Really nice. I think I have sewing building envy getting underway.


----------



## Tinker (Apr 5, 2004)

Ruby, she did a great job with your flooring--you would never know it was odds & ends, it looks like it was planned that way.


----------



## Ruby (May 10, 2002)

Fae said:


> Looking good. I really did not know exactly what to do with the floor in my building so we just painted it for now.


This floor had been painted green. Problem with just painting it when you are sewing and little bits of thread gets on the floor it's almost imposible to sweep them up. Been there done that. LOL


----------



## Maura (Jun 6, 2004)

Your floor looks like a beginner's quilt, so appropriate. No, I'm not jealous. I'm not. Really!

What did you use for the insulation?


----------



## rivenoak (Sep 29, 2009)

Looks great! Enjoy.


----------



## Ruby (May 10, 2002)

The insulation was already in it. It looks they may have used some used insulation. We will be putting more over that to make a better R factor before we put the drywall or paneling in. Haven't decided yet what I'll be using on the walls.

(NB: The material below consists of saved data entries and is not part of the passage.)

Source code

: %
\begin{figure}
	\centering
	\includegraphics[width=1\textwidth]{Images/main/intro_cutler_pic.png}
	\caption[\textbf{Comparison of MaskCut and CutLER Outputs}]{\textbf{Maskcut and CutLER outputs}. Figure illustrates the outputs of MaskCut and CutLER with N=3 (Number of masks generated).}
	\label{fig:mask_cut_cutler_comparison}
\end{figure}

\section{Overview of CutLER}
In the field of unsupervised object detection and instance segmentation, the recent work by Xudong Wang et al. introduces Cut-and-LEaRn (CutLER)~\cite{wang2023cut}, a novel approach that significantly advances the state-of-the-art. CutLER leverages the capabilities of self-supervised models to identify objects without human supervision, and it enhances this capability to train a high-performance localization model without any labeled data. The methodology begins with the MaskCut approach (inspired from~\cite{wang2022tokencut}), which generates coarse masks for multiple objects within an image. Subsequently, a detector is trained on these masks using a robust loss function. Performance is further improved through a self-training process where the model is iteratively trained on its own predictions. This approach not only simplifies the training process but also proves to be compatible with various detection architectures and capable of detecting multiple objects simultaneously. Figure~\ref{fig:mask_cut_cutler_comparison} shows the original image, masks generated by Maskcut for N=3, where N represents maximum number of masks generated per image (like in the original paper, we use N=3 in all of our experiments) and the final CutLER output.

Maura you are right it does look sorta like a beginner quilt. Never thought about that.


----------



## Fae (Mar 9, 2005)

I have already told my son that we have to do something else with the floor but not right now because I need to start Christmas sewing. I am having computer keyboard issues so am not posting much lately but wanted to weigh in about your building.


----------